Task objective ->
From the line with "You can view the backend repository" to the final line of the records, reproduce every line exactly and only those lines.

Data extracts ->

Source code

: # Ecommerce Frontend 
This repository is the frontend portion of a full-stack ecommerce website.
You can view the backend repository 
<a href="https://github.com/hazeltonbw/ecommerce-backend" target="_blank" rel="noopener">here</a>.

Task answer ->
You can view the backend repository 
<a href="https://github.com/hazeltonbw/ecommerce-backend" target="_blank" rel="noopener">here</a>.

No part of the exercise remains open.